Pictures paired with source code:
======
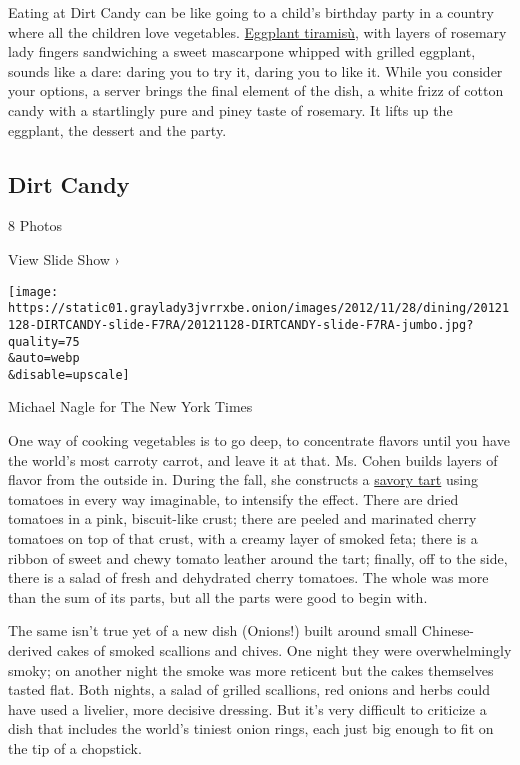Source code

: Eating at Dirt Candy can be like going to a child's birthday party in a
country where all the children love vegetables.
\href{http://www.dirtcandynyc.com/?p=4268}{Eggplant tiramisù}, with
layers of rosemary lady fingers sandwiching a sweet mascarpone whipped
with grilled eggplant, sounds like a dare: daring you to try it, daring
you to like it. While you consider your options, a server brings the
final element of the dish, a white frizz of cotton candy with a
startlingly pure and piney taste of rosemary. It lifts up the eggplant,
the dessert and the party.

\href{https://www.nytimes3xbfgragh.onion/slideshow/2012/11/28/dining/20121128-DIRTCANDY.html}{}

\hypertarget{dirt-candy}{%
\subsection{Dirt Candy}\label{dirt-candy}}

8 Photos

View Slide Show ›

\texttt{[image: https://static01.graylady3jvrrxbe.onion/images/2012/11/28/dining/20121128-DIRTCANDY-slide-F7RA/20121128-DIRTCANDY-slide-F7RA-jumbo.jpg?quality=75\\\&auto=webp\\\&disable=upscale]}

Michael Nagle for The New York Times

One way of cooking vegetables is to go deep, to concentrate flavors
until you have the world's most carroty carrot, and leave it at that.
Ms. Cohen builds layers of flavor from the outside in. During the fall,
she constructs a \href{http://www.dirtcandynyc.com/?p=4914}{savory tart}
using tomatoes in every way imaginable, to intensify the effect. There
are dried tomatoes in a pink, biscuit-like crust; there are peeled and
marinated cherry tomatoes on top of that crust, with a creamy layer of
smoked feta; there is a ribbon of sweet and chewy tomato leather around
the tart; finally, off to the side, there is a salad of fresh and
dehydrated cherry tomatoes. The whole was more than the sum of its
parts, but all the parts were good to begin with.

The same isn't true yet of a new dish (Onions!) built around small
Chinese-derived cakes of smoked scallions and chives. One night they
were overwhelmingly smoky; on another night the smoke was more reticent
but the cakes themselves tasted flat. Both nights, a salad of grilled
scallions, red onions and herbs could have used a livelier, more
decisive dressing. But it's very difficult to criticize a dish that
includes the world's tiniest onion rings, each just big enough to fit on
the tip of a chopstick.

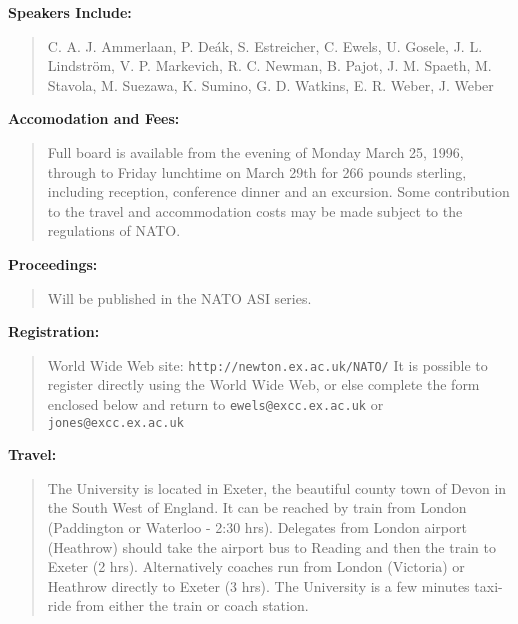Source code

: {{\centering{
------------------------------------------------------------------------------}}

{\large{\bf Speakers Include:}}

\begin{quotation} \noindent
     C. A. J. Ammerlaan, P. De\'ak, S. Estreicher, C. Ewels,  U. Gosele,
     J. L. Lindstr\"om, V. P. Markevich, R. C. Newman, B. Pajot, J. M. Spaeth,
     M. Stavola, M. Suezawa, K. Sumino, G. D. Watkins, E. R. Weber, J. Weber
\end{quotation}

{\centering{
------------------------------------------------------------------------------}}

{\large{\bf Accomodation and Fees:}}

\begin{quotation} \noindent
     Full board is available from the evening of Monday March 25, 1996, through
     to Friday lunchtime on March 29th for 266 pounds sterling, including
     reception, conference dinner and an excursion. Some contribution to the
     travel and accommodation costs may be made subject to the regulations of
     NATO.
\end{quotation}

{\centering{
------------------------------------------------------------------------------}}

\newpage
{\large{\bf Proceedings:}}

\begin{quotation} \noindent
     Will be published in the NATO ASI series.
\end{quotation}

{\centering{
------------------------------------------------------------------------------}}

{\large{\bf Registration:}}

\begin{quotation} \noindent
     World Wide Web site: \verb+http://newton.ex.ac.uk/NATO/+
     It is possible to register directly using the World Wide Web, or else 
     complete the form enclosed below and return to \verb+ewels@excc.ex.ac.uk+
     or \verb+jones@excc.ex.ac.uk+
\end{quotation}

{\centering{
------------------------------------------------------------------------------}}

{\large{\bf Travel:}}

\begin{quotation} \noindent
     The University is located in Exeter, the beautiful county town of Devon in
     the South West of England. It can be reached by train from London
     (Paddington or Waterloo - 2:30 hrs). Delegates from London airport
     (Heathrow) should take the airport bus to Reading and then the train to
     Exeter (2 hrs). Alternatively coaches run from London (Victoria) or
     Heathrow directly to Exeter (3 hrs). The University is a few minutes
     taxi-ride from either the train or coach station.
\end{quotation}

}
======
-- Work instruction --
Above are some entries; copy exactly the lines from the line with "but the cakes" through the line with "P. Markevich, R.", both included, but none of the pictures.

-- Your solution --
but the cakes themselves tasted flat. Both nights, a salad of grilled
scallions, red onions and herbs could have used a livelier, more
decisive dressing. But it's very difficult to criticize a dish that
includes the world's tiniest onion rings, each just big enough to fit on
the tip of a chopstick.

Source code

: {{\centering{
------------------------------------------------------------------------------}}

{\large{\bf Speakers Include:}}

\begin{quotation} \noindent
     C. A. J. Ammerlaan, P. De\'ak, S. Estreicher, C. Ewels,  U. Gosele,
     J. L. Lindstr\"om, V. P. Markevich, R. C. Newman, B. Pajot, J. M. Spaeth,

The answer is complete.